Why groups try this: it solves the most visible federation pain (the patient who walked in from another branch) without requiring a full re-platforming.
What it costs you:
- Sync conflicts. Two branches edit the same patient record on the same day. Whose change wins? You will hate the answer.
- Stale data. Anything below your replication interval is effectively invisible. A patient seen at Branch A this morning shows up at Branch B with this morning's encounter missing.
- Operational complexity. You now have an EHR and a replication system. When something breaks, you have to figure out which one to blame at 2am.
- Still no group-level operations. Stock transfers, group-wide reporting — replication doesn't help with these because they aren't about records, they're about workflows.
When it works: in groups with rare cross-branch traffic and very small operational scale. Most multi-branch healthcare groups are neither.
Pattern 3: Natively multi-tenant
A single install. Single database. Branches are first-class entities in the data model. Every row that belongs to a branch carries a branch_id; every query filters automatically; every audit log records which branch the action happened at.
What it gives you:
- One patient, many encounters. The same patient record is seen at any authorised branch, in real time, with no replication.
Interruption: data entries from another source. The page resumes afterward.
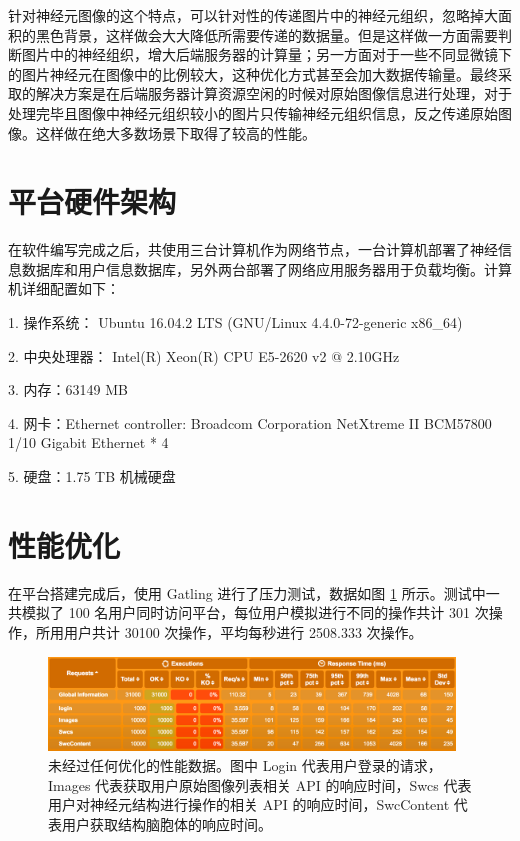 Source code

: 针对神经元图像的这个特点，可以针对性的传递图片中的神经元组织，忽略掉大面积的黑色背景，这样做会大大降低所需要传递的数据量。但是这样做一方面需要判断图片中的神经组织，增大后端服务器的计算量；另一方面对于一些不同显微镜下的图片神经元在图像中的比例较大，这种优化方式甚至会加大数据传输量。最终采取的解决方案是在后端服务器计算资源空闲的时候对原始图像信息进行处理，对于处理完毕且图像中神经元组织较小的图片只传输神经元组织信息，反之传递原始图像。这样做在绝大多数场景下取得了较高的性能。

\section{平台硬件架构}
在软件编写完成之后，共使用三台计算机作为网络节点，一台计算机部署了神经信息数据库和用户信息数据库，另外两台部署了网络应用服务器用于负载均衡。计算机详细配置如下：

1. 操作系统： Ubuntu 16.04.2 LTS (GNU/Linux 4.4.0-72-generic x86\_64)

2. 中央处理器： Intel(R) Xeon(R) CPU E5-2620 v2 @ 2.10GHz

3. 内存：63149 MB

4. 网卡：Ethernet controller: Broadcom Corporation NetXtreme II BCM57800 1/10 Gigabit Ethernet * 4

5. 硬盘：1.75 TB 机械硬盘

\section{性能优化}

在平台搭建完成后，使用 Gatling 进行了压力测试，数据如图 \ref{origin} 所示。测试中一共模拟了 100 名用户同时访问平台，每位用户模拟进行不同的操作共计 301 次操作，所用用户共计 30100 次操作，平均每秒进行 2508.333 次操作。

\begin{figure}
\centering
\includegraphics[width=108mm]{images/origin}
\caption{未经过任何优化的性能数据。图中 Login 代表用户登录的请求， Images 代表获取用户原始图像列表相关 API 的响应时间，Swcs 代表用户对神经元结构进行操作的相关 API 的响应时间，SwcContent 代表用户获取结构脑胞体的响应时间。}
\label{origin}
\end{figure}

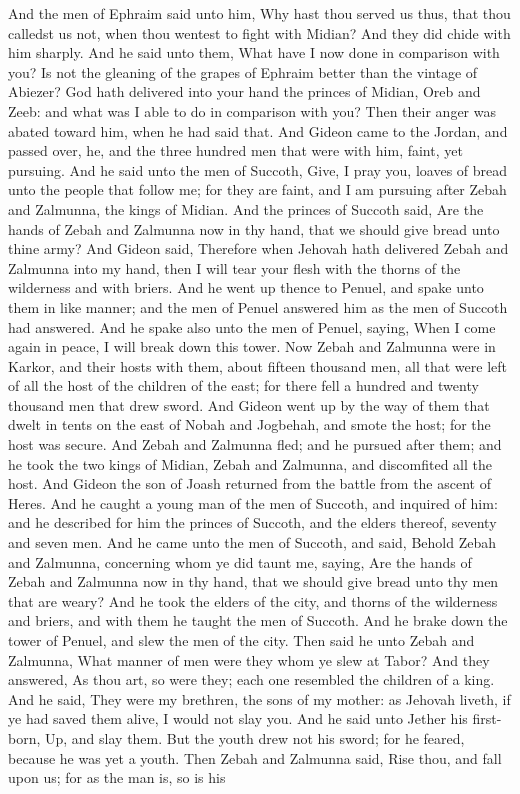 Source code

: And the men of Ephraim said unto him, Why hast thou served us thus, that thou calledst us not, when thou wentest to fight with Midian? And they did chide with him sharply. And he said unto them, What have I now done in comparison with you? Is not the gleaning of the grapes of Ephraim better than the vintage of Abiezer? God hath delivered into your hand the princes of Midian, Oreb and Zeeb: and what was I able to do in comparison with you? Then their anger was abated toward him, when he had said that.  And Gideon came to the Jordan, and passed over, he, and the three hundred men that were with him, faint, yet pursuing. And he said unto the men of Succoth, Give, I pray you, loaves of bread unto the people that follow me; for they are faint, and I am pursuing after Zebah and Zalmunna, the kings of Midian. And the princes of Succoth said, Are the hands of Zebah and Zalmunna now in thy hand, that we should give bread unto thine army? And Gideon said, Therefore when Jehovah hath delivered Zebah and Zalmunna into my hand, then I will tear your flesh with the thorns of the wilderness and with briers. And he went up thence to Penuel, and spake unto them in like manner; and the men of Penuel answered him as the men of Succoth had answered. And he spake also unto the men of Penuel, saying, When I come again in peace, I will break down this tower.  Now Zebah and Zalmunna were in Karkor, and their hosts with them, about fifteen thousand men, all that were left of all the host of the children of the east; for there fell a hundred and twenty thousand men that drew sword. And Gideon went up by the way of them that dwelt in tents on the east of Nobah and Jogbehah, and smote the host; for the host was secure. And Zebah and Zalmunna fled; and he pursued after them; and he took the two kings of Midian, Zebah and Zalmunna, and discomfited all the host.  And Gideon the son of Joash returned from the battle from the ascent of Heres. And he caught a young man of the men of Succoth, and inquired of him: and he described for him the princes of Succoth, and the elders thereof, seventy and seven men. And he came unto the men of Succoth, and said, Behold Zebah and Zalmunna, concerning whom ye did taunt me, saying, Are the hands of Zebah and Zalmunna now in thy hand, that we should give bread unto thy men that are weary? And he took the elders of the city, and thorns of the wilderness and briers, and with them he taught the men of Succoth. And he brake down the tower of Penuel, and slew the men of the city.  Then said he unto Zebah and Zalmunna, What manner of men were they whom ye slew at Tabor? And they answered, As thou art, so were they; each one resembled the children of a king. And he said, They were my brethren, the sons of my mother: as Jehovah liveth, if ye had saved them alive, I would not slay you. And he said unto Jether his first-born, Up, and slay them. But the youth drew not his sword; for he feared, because he was yet a youth. Then Zebah and Zalmunna said, Rise thou, and fall upon us; for as the man is, so is his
- Branch-isolated operations. The ward nurse at Branch A doesn't see Branch B's patients. Default behaviour.
- Group-level visibility. Roll-up dashboards work because the data is already unified. No CSV merging.
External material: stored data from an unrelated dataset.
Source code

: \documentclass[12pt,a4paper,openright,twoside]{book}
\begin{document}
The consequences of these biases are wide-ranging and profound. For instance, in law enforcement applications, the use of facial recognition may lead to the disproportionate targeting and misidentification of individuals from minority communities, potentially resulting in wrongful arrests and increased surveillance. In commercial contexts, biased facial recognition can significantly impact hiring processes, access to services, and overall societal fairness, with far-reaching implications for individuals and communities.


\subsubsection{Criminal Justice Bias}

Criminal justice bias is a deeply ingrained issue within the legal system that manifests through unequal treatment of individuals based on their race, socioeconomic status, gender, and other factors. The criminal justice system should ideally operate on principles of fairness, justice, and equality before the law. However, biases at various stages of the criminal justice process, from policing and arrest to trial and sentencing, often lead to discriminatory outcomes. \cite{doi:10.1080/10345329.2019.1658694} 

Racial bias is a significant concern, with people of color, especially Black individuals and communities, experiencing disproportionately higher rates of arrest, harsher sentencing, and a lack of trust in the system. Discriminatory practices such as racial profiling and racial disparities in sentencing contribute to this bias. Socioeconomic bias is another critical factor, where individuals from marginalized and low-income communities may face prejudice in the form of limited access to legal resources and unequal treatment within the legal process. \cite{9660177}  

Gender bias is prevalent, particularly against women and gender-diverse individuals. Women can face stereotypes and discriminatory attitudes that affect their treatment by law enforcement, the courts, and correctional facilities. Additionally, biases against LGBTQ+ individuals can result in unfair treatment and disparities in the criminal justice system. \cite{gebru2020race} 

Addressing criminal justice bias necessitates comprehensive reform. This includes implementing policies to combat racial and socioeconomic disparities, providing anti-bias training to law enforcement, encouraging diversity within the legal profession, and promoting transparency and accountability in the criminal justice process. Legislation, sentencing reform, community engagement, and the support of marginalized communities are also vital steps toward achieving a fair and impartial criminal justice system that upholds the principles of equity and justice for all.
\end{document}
- Cross-branch workflows as features. Stock transfer, referral, cross-coverage — first-class flows, not workarounds.
- One audit trail. Compliance asks for "every interaction with this patient" — you run one query.
What it costs you:
- Re-platforming if you don't start with it. This is the honest catch. Native multi-tenancy is hard to add to a system that wasn't designed for it. If you're already on a federated stack, switching means migrating — non-trivial.
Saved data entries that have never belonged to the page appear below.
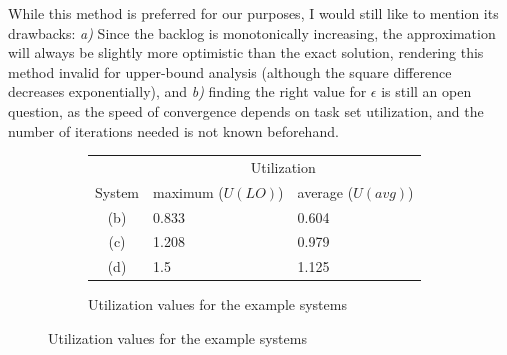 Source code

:\documentclass[a4paper,oneside]{csthesis}
\begin{document}
While this method is preferred for our purposes, I would still like to mention its drawbacks: \textit{a)} Since the backlog is monotonically increasing, the approximation will always be slightly more optimistic than the exact solution, rendering this method invalid for upper-bound analysis (although the square difference decreases exponentially), and \textit{b)} finding the right value for $\epsilon$ is still an open question, as the speed of convergence depends on task set utilization, and the number of iterations needed is not known beforehand.

\begin{figure}[p]
\centering
    \begin{subfigure}[c]{\textwidth}
        \centering
        \begin{tabular}{@{}c|ll@{}}
            \toprule
            & \multicolumn{2}{c}{Utilization} \\
            System & maximum ($U(LO)$) & average ($U(avg)$) \\ 
            \midrule
            (b) & 0.833 & 0.604 \\
            (c) & 1.208 & 0.979 \\
            (d) & 1.5 & 1.125
        \end{tabular}
        \caption{Utilization values for the example systems}\label{subfig:backlogs-systems}
    \end{subfigure}
    

\end{figure}
\end{document}
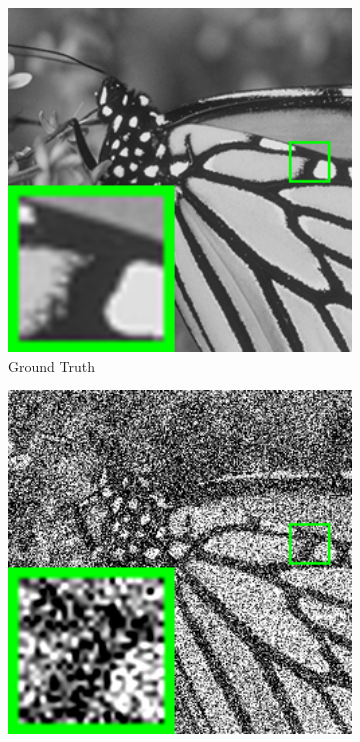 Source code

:\begin{figure}
\begin{adjustwidth}{-2cm}{}
    \centering
    \begin{subfigure}[t]{0.19\textwidth}
        \centering
        \includegraphics[width=1\textwidth]{images/twsc/awgn/br_monarch.png}
	   \caption{Ground Truth}
    \end{subfigure}
    \hfill
    \begin{subfigure}[t]{0.19\textwidth}
        \centering
        \includegraphics[width=1\textwidth]{images/twsc/awgn/br_100_monarch.png}

\end{subfigure}
\end{adjustwidth}
\end{figure}
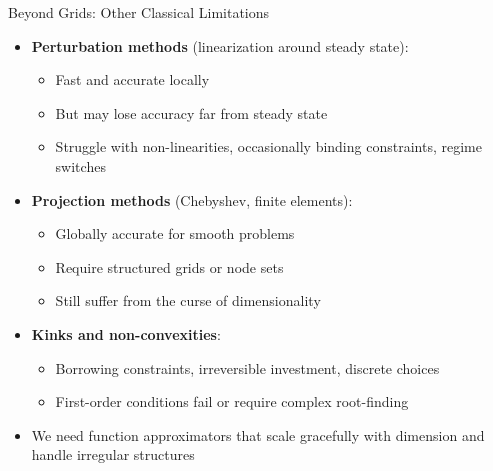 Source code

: \documentclass[10pt,english,aspectratio=169]{beamer}
\begin{document}
\begin{frame}{Beyond Grids: Other Classical Limitations}
\begin{itemize}
  \item \textbf{Perturbation methods} (linearization around steady state):
    \begin{itemize}
      \item Fast and accurate locally
      \item But may lose accuracy far from steady state
      \item Struggle with non-linearities, occasionally binding constraints, regime switches
    \end{itemize}
  \medskip
  \item \textbf{Projection methods} (Chebyshev, finite elements):
    \begin{itemize}
      \item Globally accurate for smooth problems
      \item Require structured grids or node sets
      \item Still suffer from the curse of dimensionality
    \end{itemize}
  \medskip
  \item \textbf{Kinks and non-convexities}:
    \begin{itemize}
      \item Borrowing constraints, irreversible investment, discrete choices
      \item First-order conditions fail or require complex root-finding
    \end{itemize}
  \medskip
  \item We need function approximators that scale gracefully with dimension and handle irregular structures
\end{itemize}
\end{frame}
\end{document}
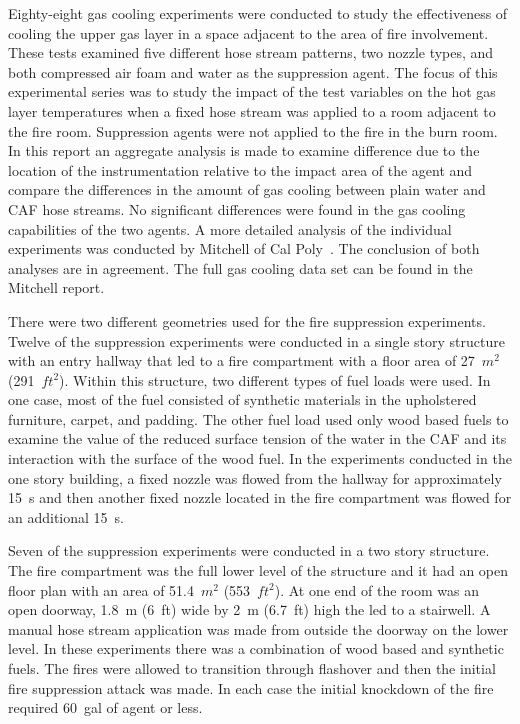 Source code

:\documentclass[12pt,oneside]{book}
\begin{document}
Eighty-eight gas cooling experiments were conducted to study the effectiveness of cooling the upper gas layer in a space adjacent to the area of fire involvement. These tests examined five different hose stream patterns, two nozzle types, and both compressed air foam and water as the suppression agent. The focus of this experimental series was to study the impact of the test variables on the hot gas layer temperatures when a fixed hose stream was applied to a room adjacent to the fire room. Suppression agents were not applied to the fire in the burn room. In this report an aggregate analysis is made to examine difference due to the location of the instrumentation relative to the impact area of the agent and compare the differences in the amount of gas cooling between plain water and CAF hose streams. No significant differences were found in the gas cooling capabilities of the two agents. A more detailed analysis of the individual experiments was conducted by Mitchell of Cal Poly~\cite{Mitchell:1}. The conclusion of both analyses are in agreement. The full gas cooling data set can be found in the Mitchell report.    

There were two different geometries used for the fire suppression experiments. Twelve of the suppression experiments were conducted in a single story structure with an entry hallway that led to a fire compartment with a floor area of 27~$m^2$ (291~$ft^2$). Within this structure, two different types of fuel loads were used. In one case, most of the fuel consisted of synthetic materials in the upholstered furniture, carpet, and padding. The other fuel load used only wood based fuels to examine the value of the reduced surface tension of the water in the CAF and its interaction with the surface of the wood fuel. In the experiments conducted in the one story building, a fixed nozzle was flowed from the hallway for approximately 15~s and then another fixed nozzle located in the fire compartment was flowed for an additional 15~s.   

Seven of the suppression experiments were conducted in a two story structure.  The fire compartment was the full lower level of the structure and it had an open floor plan with an area of 51.4~$m^2$ (553~$ft^2$). At one end of the room was an open doorway, 1.8~m (6~ft) wide by
2~m (6.7~ft) high the led to a stairwell. A manual hose stream application was made from outside the doorway on the lower level. In these experiments there was a combination of wood based and synthetic fuels. The fires were allowed to transition through flashover and then the initial fire suppression attack was made. In each case the initial knockdown of the fire required 60~gal of agent or less.   
\end{document}
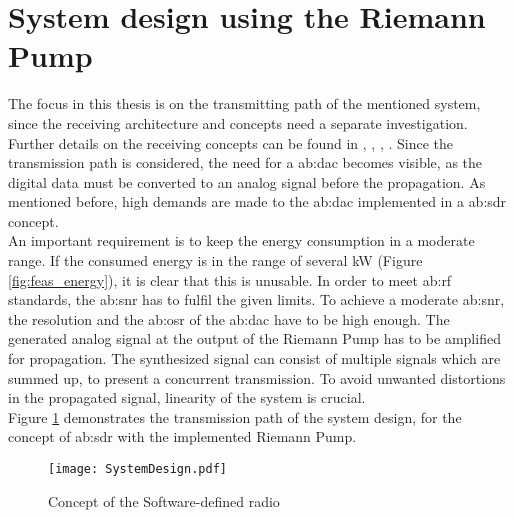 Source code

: \section{System design using the Riemann Pump} %
The focus in this thesis is on the transmitting path of the mentioned system, since the receiving architecture and concepts need a separate investigation.
Further details on the receiving concepts can be found in  \cite{RivetDevalBegueretJ.-B.2007}, \cite{RivetFadhuileDevalEtAl2013}, \cite{RivetDevalD.2008}, \cite{RivetF.2014}.
Since the transmission path is considered, the need for a \gls{ab:dac} becomes visible, as the digital data must be converted to an analog signal before the propagation.
As mentioned before, high demands are made to the \gls{ab:dac} implemented in a \gls{ab:sdr} concept.\\
An important requirement is to keep the energy consumption in a moderate range.
If the consumed energy is in the range of several \si{\kilo \watt} (Figure \ref{fig:feas_energy}), it is clear that this is unusable.
In order to meet \gls{ab:rf} standards, the \gls{ab:snr} has to fulfil the given limits. %
To achieve a moderate \gls{ab:snr}, the resolution and the \gls{ab:osr} of the \gls{ab:dac} have to be high enough.
The generated analog signal at the output of the Riemann Pump has to be amplified for propagation.
The synthesized signal can consist of multiple signals which are summed up, to present a concurrent transmission.
To avoid unwanted distortions in the propagated signal, linearity of the system is crucial.\\
Figure \ref{fig:System} demonstrates the transmission path of the system design, for the concept of \gls{ab:sdr} with the implemented Riemann Pump.

\begin{figure}[ht]
	\centering
  \texttt{[image: SystemDesign.pdf]}
	\caption{Concept of the Software-defined radio}
	\label{fig:System}
\end{figure}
- Stricter access discipline. Because the data is unified, the access controls have to do real work. Branch-scoping, role-based access, override-with-reason — all of this matters more.
Which pattern fits which group
Rough guidance, with the usual caveats:
- One site, no plans to grow: federation by default works fine. Don't over-engineer.
- Two sites, opportunistic: still federated; revisit when site three is on the horizon.
- Three or more sites, growing: native multi-tenancy is the right destination. If you're not there yet, plan the migration before adding the next site.
- Specialist clinic chain (same brand, repeating service line): native multi-tenancy from day one. The federation tax compounds fast in this shape.
- Holding-company groups (genuinely different brands and services): federation might actually be correct. Don't fight the data model.
The migration question
The hardest decision for most groups is when to migrate from federated to native. The answer is almost always "earlier than you think." The cost of moving 50,000 patient records is high. The cost of moving 500,000 is brutal.
If you're already at the federated-with-replication stage, the migration cost stays roughly flat until something forces it (a regulator change, a brand consolidation, a board decision). It's worth doing the migration before that forcing function, not after.
What CareHubOS does
CareHubOS is natively multi-tenant from the first line of code. Every entity carries a BranchId. Every query is filtered at the database layer (not the application layer — too easy to forget). Every audit log records the branch context. Cross-branch stock transfers, patient lookup across sites, group-level reporting — all first-class workflows, not bolted on.
We didn't build this because it's elegant. We built it because the federation tax — the duplicates, the reconciliation, the missing patient at 11pm on a Saturday — is what hospital groups complain about most often, and the only honest fix is the data model.
If you're choosing between patterns: pick native multi-tenancy unless you have a genuinely compelling reason not to.